𝐂𝐡𝐚𝐩𝐭𝐞𝐫 : 𝟎𝟖

. . .

Acho que preciso de uma bebida.

Pensei que quando Satoru dizia isso ele estava apenas sendo dramático e querendo uma desculpa qualquer para conseguir furtar uma boa garrafa do depósito, mas a minha situação atual gritava exatamente o contrário. Eu realmente precisava de algum escape decente que não fosse a música no momento.

O imprevisto com [Nome] foi no mínimo estranho, e na melhor das hipóteses seria apenas uma fatídica coincidência, mas não havia como garantir absolutamente nada com as poucas informações que existiam por enquanto. 

Era por esse motivo que não gostava de me envolver com pessoas e principalmente mulheres, as consequências eram sempre imprevisíveis. Além de tudo, ainda tinha os problemas da banda. Minha última discussão com Sukuna não havia sido nada agradável, e não tínhamos nos falado direito desde então a não ser por olhares mortais e silenciosos. 

Não sabia como ele havia aceitado vir com a gente tão facilmente quando era abertamente contra a ideia, mas não estaria reclamando da presença de mais um instrumento para aumentar a nossa harmonia, logo concordei que ele também participasse da apresentação mesmo não sendo o estilo dele.

─ Conseguiu terminar por aí? ─ Satoru perguntou, me fazendo voltar a atenção para os cabos na minha mão.

─ Sim, só vou ligar a minha guitarra agora e estaremos prontos.

Ele soltou um suspiro dramaticamente alto, tirando os óculos do rosto para colocá-los na gola da camiseta e posicionando as mãos na cintura enquanto observava o que a gente tinha acabado de fazer. A bateria dele, o microfone de Shoko e os ampliadores estavam no lugar certo e todos os equipamentos estavam devidamente preparados.

─ Esse trabalho era para ser do Nanami, figuras famosas não deviam trabalhar ─ ele resmungou, imitando uma voz arrogante.

─ A gente teve muita sorte de ter um show como nos velhos tempos, e você ainda quer exigir? ─ olhei para ele incrédulo, mas sabia que ele estava apenas brincando ─ Você reclama demais, sabia?

─ Eu sei, pode-se dizer que é o meu charme ─ ele sorriu, jogando os braços relaxados novamente e se virando para pegar suas baquetas.

Apenas balancei a cabeça e usei esse tempo para fazer o que eu havia dito, ainda com os cabos na mão. Ao alcançar minha guitarra, capturei a figura [Nome] de relance no canto da sala exatamente onde a deixei. Seus olhos pareciam vidrados na minha direção, mas não como se estivessem me admirando.
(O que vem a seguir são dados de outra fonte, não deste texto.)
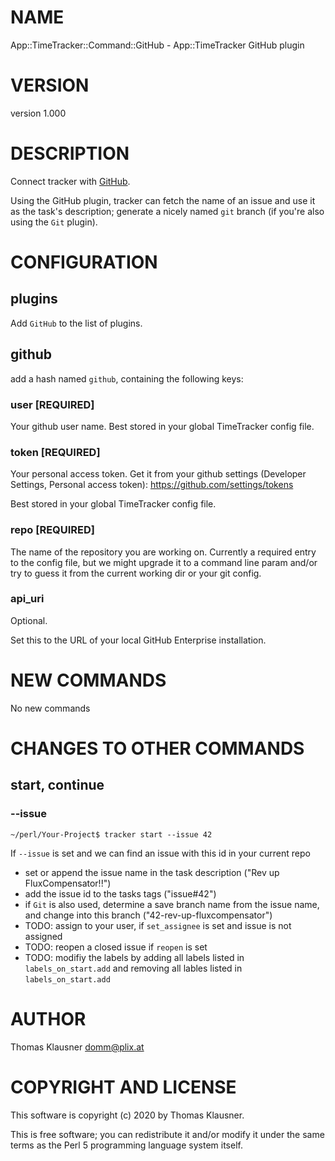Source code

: # NAME

App::TimeTracker::Command::GitHub - App::TimeTracker GitHub plugin

# VERSION

version 1.000

# DESCRIPTION

Connect tracker with [GitHub](https://github.com/).

Using the GitHub plugin, tracker can fetch the name of an issue and use
it as the task's description; generate a nicely named `git` branch
(if you're also using the `Git` plugin).

# CONFIGURATION

## plugins

Add `GitHub` to the list of plugins.

## github

add a hash named `github`, containing the following keys:

### user \[REQUIRED\]

Your github user name. Best stored in your global TimeTracker config file.

### token \[REQUIRED\]

Your personal access token. Get it from your github settings
(Developer Settings, Personal access token): https://github.com/settings/tokens

Best stored in your global TimeTracker config file.

### repo \[REQUIRED\]

The name of the repository you are working on. Currently a required
entry to the config file, but we might upgrade it to a command line
param and/or try to guess it from the current working dir or your git
config.

### api\_uri

Optional.

Set this to the URL of your local GitHub Enterprise installation.

# NEW COMMANDS

No new commands

# CHANGES TO OTHER COMMANDS

## start, continue

### --issue

    ~/perl/Your-Project$ tracker start --issue 42

If `--issue` is set and we can find an issue with this id in your current repo

- set or append the issue name in the task description ("Rev up FluxCompensator!!")
- add the issue id to the tasks tags ("issue#42")
- if `Git` is also used, determine a save branch name from the issue name, and change into this branch ("42-rev-up-fluxcompensator")
- TODO: assign to your user, if `set_assignee` is set and issue is not assigned
- TODO: reopen a closed issue if `reopen` is set
- TODO: modifiy the labels by adding all labels listed in `labels_on_start.add` and removing all lables listed in `labels_on_start.add`

# AUTHOR

Thomas Klausner <domm@plix.at>

# COPYRIGHT AND LICENSE

This software is copyright (c) 2020 by Thomas Klausner.

This is free software; you can redistribute it and/or modify it under
the same terms as the Perl 5 programming language system itself.
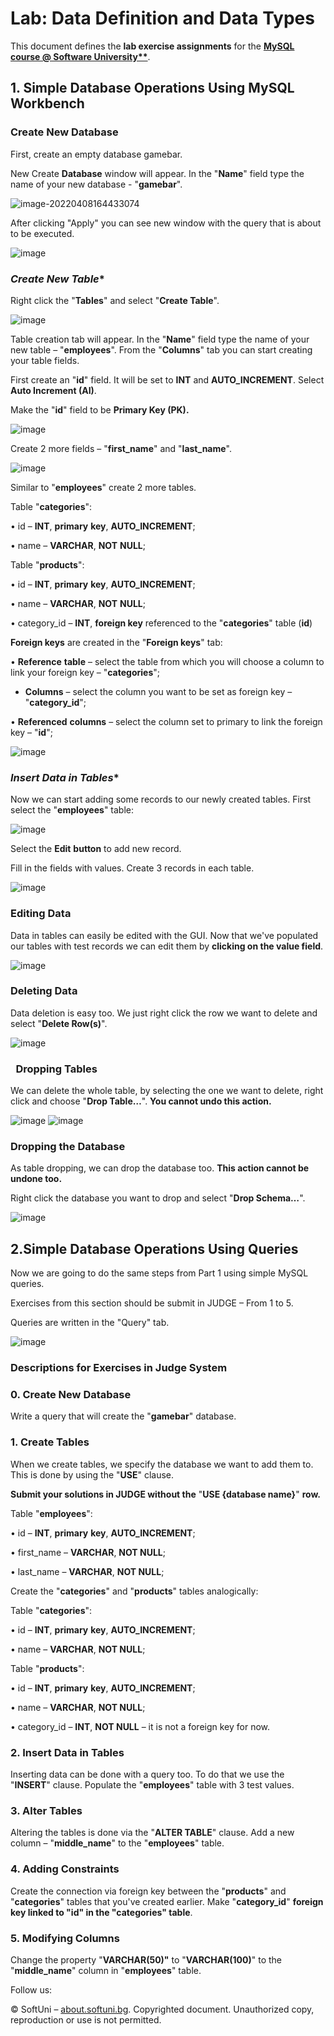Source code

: ﻿
# **Lab: Data Definition and Data Types**
This document defines the **lab exercise assignments** for the  **[MySQL course @ Software University**](https://softuni.bg/opencourses/databases-basics-mysql)**. 
## 1. **Simple Database Operations Using MySQL Workbench**

### **Create New Database**
First, create an empty database gamebar.

New Create **Database** window will appear. In the "**Name**" field type the name of your new 
database - "**gamebar**". 

![image-20220408164433074](C:\Users\beydo\AppData\Roaming\Typora\typora-user-images\image-20220408164433074.png)

After clicking "Apply" you can see new window with the query that is about to be executed.

![image](https://user-images.githubusercontent.com/67644402/162448151-d69f8cbe-37eb-4e0e-af68-a422606d5f6b.png)


### *Create New Table**
Right click the "**Tables**" and select "**Create Table**".

![image](https://user-images.githubusercontent.com/67644402/162448187-d1df6422-13a7-4174-a530-a696982c1fc9.png)



Table creation tab will appear. In the "**Name**" field type the name of your new table – "**employees**". From the "**Columns**" tab you can start creating your table fields.

First create an "**id**" field. It will be set to **INT** and **AUTO\_INCREMENT**. Select **Auto Increment (AI)**.

Make the "**id**" field to be **Primary Key (PK).**

![image](https://user-images.githubusercontent.com/67644402/162448234-e3946d32-e3a5-4d47-8a68-9724eb926f35.png)

Create 2 more fields – "**first\_name**" and "**last\_name**".

![image](https://user-images.githubusercontent.com/67644402/162448283-a0ffe353-5d88-4a87-9f94-5dcc292a5185.png)

Similar to "**employees**" create 2 more tables. 

Table "**categories**":

•	id – **INT**, **primary** **key**, **AUTO\_INCREMENT**;

•	name – **VARCHAR**, **NOT** **NULL**; 

Table "**products**":

•	id – **INT**, **primary** **key**, **AUTO\_INCREMENT**;

•	name – **VARCHAR**, **NOT** **NULL**;

•	category\_id – **INT**, **foreign key** referenced to the "**categories**" table (**id**)

**Foreign keys** are created in the "**Foreign keys**" tab:

•	**Reference** **table** – select the table from which you will choose a column to link your foreign key – "**categories**";

- **Columns** – select the column you want to be set as foreign key – "**category\_id**";

•	**Referenced** **columns** – select the column set to primary to link the foreign key – "**id**";

![image](https://user-images.githubusercontent.com/67644402/162448322-fca39a2b-d201-438b-8809-23c079f154b6.png)


### *Insert Data in Tables**
Now we can start adding some records to our newly created tables. First select the "**employees**" table:

![image](https://user-images.githubusercontent.com/67644402/162448353-06fc9e8e-d937-4d00-a1a3-bc41fb35a314.png)

Select the **Edit** **button** to add new record.

Fill in the fields with values. Create 3 records in each table.

![image](https://user-images.githubusercontent.com/67644402/162448406-10b8c368-060a-4830-9d49-cf855a270b70.png)
### **Editing Data** 
Data in tables can easily be edited with the GUI. Now that we've populated our tables with test records we can edit them by **clicking on the value field**.

![image](https://user-images.githubusercontent.com/67644402/162448452-83916702-3458-44ed-bdf3-6d69a45664d7.png)


### **Deleting Data**
Data deletion is easy too. We just right click the row we want to delete and select "**Delete Row(s)**".

![image](https://user-images.githubusercontent.com/67644402/162448488-23ab7317-3dee-4e8d-95ab-56a10e6a13f8.png)


### ` `**Dropping Tables**
We can delete the whole table, by selecting the one we want to delete, right click and choose "**Drop Table…**". **You cannot undo this action.**

![image](https://user-images.githubusercontent.com/67644402/162448543-b905724d-2a61-4322-a581-fce07a02bbff.png)     ![image](https://user-images.githubusercontent.com/67644402/162448588-e4d440b9-cd5d-4544-b5c5-77e75bbdb7b5.png)

### **Dropping the Database**
As table dropping, we can drop the database too. **This action cannot be undone too.**

Right click the database you want to drop and select "**Drop Schema…**".

![image](https://user-images.githubusercontent.com/67644402/162448865-eb24c6c2-926d-4dfe-86bb-393e0a24b7e2.png)

## 2.**Simple Database Operations Using Queries**
Now we are going to do the same steps from Part 1 using simple MySQL queries. 

Exercises from this section should be submit in JUDGE – From 1 to 5.

Queries are written in the "Query" tab.

![image](https://user-images.githubusercontent.com/67644402/162448922-9a749b19-f147-493e-a46f-5ecf84abdae9.png)


### **Descriptions for Exercises in Judge System**
### **0. Create New Database**
Write a query that will create the "**gamebar**" database.


### **1. Create Tables**	
When we create tables, we specify the database we want to add them to. This is done by using the "**USE**" clause.

**Submit your solutions in JUDGE without the** "**USE {database name}**" **row.**

Table "**employees**":

•	id – **INT**, **primary** **key**, **AUTO\_INCREMENT**;

•	first\_name – **VARCHAR**, **NOT NULL**; 

•	last\_name – **VARCHAR**, **NOT NULL**;  

Create the "**categories**" and "**products**" tables analogically:

Table "**categories**":

•	id – **INT**, **primary** **key**, **AUTO\_INCREMENT**;

•	name – **VARCHAR**, **NOT NULL**; 

Table "**products**":

•	id –  **INT**, **primary** **key**, **AUTO\_INCREMENT**;

•	name – **VARCHAR**, **NOT NULL**; 

•	category\_id – **INT**, **NOT NULL** – it is not a foreign key for now.
### **2. Insert Data in Tables**
Inserting data can be done with a query too. To do that we use the "**INSERT**" clause. Populate the "**employees**" table with 3 test values.
### **3. Alter Tables**
Altering the tables is done via the "**ALTER TABLE**" clause. Add a new column – "**middle\_name**" to the "**employees**" table. 


### **4. Adding Constraints**
Create the connection via foreign key between the "**products**" and "**categories**" tables that you've created earlier. Make "**category\_id**" **foreign key linked to "id" in the "categories" table**. 


### **5. Modifying Columns**
Change the property "**VARCHAR(50)"** to "**VARCHAR(100)**" to the "**middle\_name**" column in "**employees**" table.




Follow us:

© SoftUni – [about.softuni.bg](https://about.softuni.bg/). Copyrighted document. Unauthorized copy, reproduction or use is not permitted.
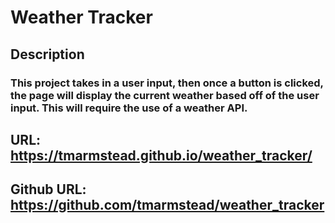 # Weather Tracker

## Description
### This project takes in a user input, then once a button is clicked, the page will display the current weather based off of the user input. This will require the use of a weather API.

## URL: https://tmarmstead.github.io/weather_tracker/

## Github URL: https://github.com/tmarmstead/weather_tracker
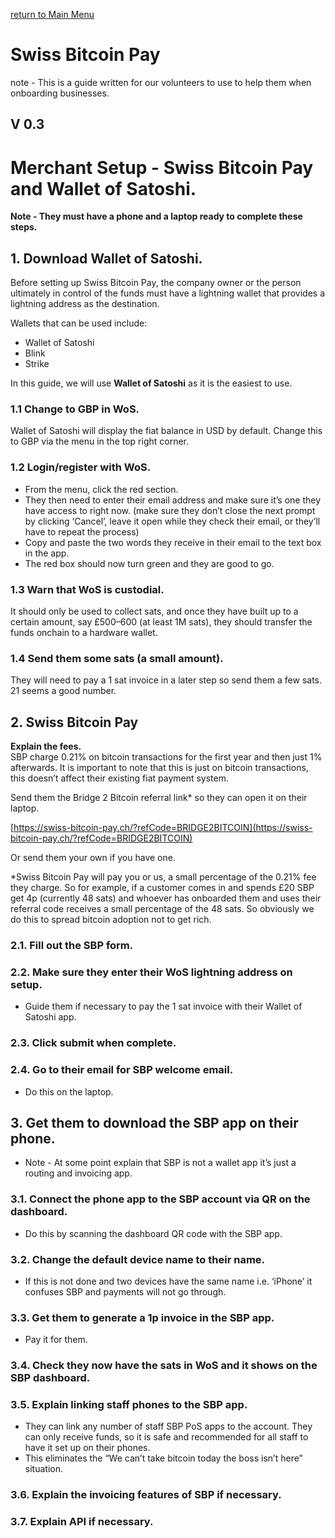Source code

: [return to Main Menu](README.md)

# Swiss Bitcoin Pay
note - This is a guide written for our volunteers to use to help them when onboarding businesses. 

## V 0.3

# **Merchant Setup** \- Swiss Bitcoin Pay and Wallet of Satoshi.

**Note \- They must have a phone and a laptop ready to complete these steps.**

## 1\. Download Wallet of Satoshi.

Before setting up Swiss Bitcoin Pay, the company owner or the person ultimately in control of the funds must have a lightning wallet that provides a lightning address as the destination.

Wallets that can be used include:

* Wallet of Satoshi  
* Blink  
* Strike

In this guide, we will use **Wallet of Satoshi** as it is the easiest to use.

### 1.1 Change to GBP in WoS.

Wallet of Satoshi will display the fiat balance in USD by default. Change this to GBP via the menu in the top right corner.

### 1.2 Login/register with WoS.

* From the menu, click the red section.   
* They then need to enter their email address and make sure it’s one they have access to right now. (make sure they don’t close the next prompt by clicking ‘Cancel’, leave it open while they check their email, or they’ll have to repeat the process)  
* Copy and paste the two words they receive in their email to the text box in the app.  
* The red box should now turn green and they are good to go.

### 

### 

### 1.3 Warn that WoS is custodial.

It should only be used to collect sats, and once they have built up to a certain amount, say £500–600 (at least 1M sats), they should transfer the funds onchain to a hardware wallet.

### 1.4 Send them some sats (a small amount).

They will need to pay a 1 sat invoice in a later step so send them a few sats. 21 seems a good number.

## 2\. Swiss Bitcoin Pay

**Explain the fees.**  
SBP charge 0.21% on bitcoin transactions for the first year and then just 1% afterwards. It is important to note that this is just on bitcoin transactions, this doesn’t affect their existing fiat payment system.

Send them the Bridge 2 Bitcoin referral link\* so they can open it on their laptop.

[https://swiss-bitcoin-pay.ch/?refCode=BRIDGE2BITCOIN](https://swiss-bitcoin-pay.ch/?refCode=BRIDGE2BITCOIN)

Or send them your own if you have one.

\*Swiss Bitcoin Pay will pay you or us, a small percentage of the 0.21% fee they charge. So for example, if a customer comes in and spends £20 SBP get 4p (currently 48 sats) and whoever has onboarded them and uses their referral code receives a small percentage of the 48 sats. So obviously we do this to spread bitcoin adoption not to get rich. 

### 2.1. Fill out the SBP form.

### 2.2. Make sure they enter their WoS lightning address on setup.

* Guide them if necessary to pay the 1 sat invoice with their Wallet of Satoshi app.

### 2.3. Click submit when complete.

### 2.4. Go to their email for SBP welcome email.

* Do this on the laptop.

## 3\. Get them to download the SBP app on their phone.

* Note \- At some point explain that SBP is not a wallet app it’s just a routing and invoicing app.

### 3.1. Connect the phone app to the SBP account via QR on the dashboard.

* Do this by scanning the dashboard QR code with the SBP app.

### 3.2. Change the default device name to their name.

* If this is not done and two devices have the same name i.e. ‘iPhone’ it confuses SBP and payments will not go through.

### 3.3. Get them to generate a 1p invoice in the SBP app.

* Pay it for them.

### 3.4. Check they now have the sats in WoS and it shows on the SBP dashboard.

### 3.5. Explain linking staff phones to the SBP app.

* They can link any number of staff SBP PoS apps to the account. They can only receive funds, so it is safe and recommended for all staff to have it set up on their phones.  
* This eliminates the “We can’t take bitcoin today the boss isn’t here” situation.

### 3.6. Explain the invoicing features of SBP if necessary.

### 3.7. Explain API if necessary.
Ela parecia quase nervosa.

Seu semblante me fez franzir o cenho e me sentir culpado em partes. Eu deveria estar a ajudando agora e dando algum tipo de suporte para explicações, porque sabia exatamente como era a sensação de ser um espectador de um assassinato pela primeira vez, sabia bem até demais.

Pensei seriamente em demorar um pouco mais para começar o show só para poder confortá-la, mas então senti uma forte pressão nas minhas costas e percebi o que estava acontecendo somente quando meu corpo começou a cair em direção ao chão pela minha falta de equilíbrio. E mesmo que eu fosse capaz de me manter firme de última hora, meu pé ainda pousou de mal jeito e me fez soltar um baixo grunhido de dor.

Houve uma pequena comoção assim que algumas pessoas que estavam por perto perceberam a minha queda, mas não me importei com nada disso enquanto a dor latejante no meu tornozelo se tornava acentuada demais para que eu pudesse deixar passar. Já tinha enfrentado experiências ruins, mas pequenas lesões realmente doíam para caralho.

Olhei instintivamente para Satoru, esperando um apoio dele para me levantar e dar suporte quando me apoiei sobre as mãos e me ajoelhei, mas sua atenção estava no ponto em um dos cantos da parede ao longe e sua expressão era a de um homem revoltado e surpreso ao mesmo tempo.

Como suspeitava, ele apenas me ignorou e aproveitou que tudo havia parado para pular fora do palco e correr em direção ao que quer que fosse o foco de seus pensamentos naquele instante.

Então, sem muitas opções, meus olhos mudaram de direção para quem estava atrás de mim a poucos segundos. Os orbes profundamente vermelhos que me encaravam continham um brilho perigoso, e Sukuna apenas continuava parado ali como se estivesse analisando seu dano.

─ Você é maluco, porra? ─ bradei, mal conseguindo conter a urgente vontade de cortar na garganta dele.

─ Não me leve a mal, eu esperava fazer pior. Mas parece que você é tão resistente quanto parece, então meus parabéns ─ ele zombou, mas não existia nenhum sorriso em seu rosto, nem mesmo um de seus maldosos ─ Só é uma pena que o show não pode continuar agora.

─ Você só consegue me vencer quando estou distraído, hein? ─ continuei o enfrentando, meu sangue fervendo com todas as sensações dos acontecimentos se misturando ─ Está satisfeito? Você queria revidar a bela surra que levou antes, é isso?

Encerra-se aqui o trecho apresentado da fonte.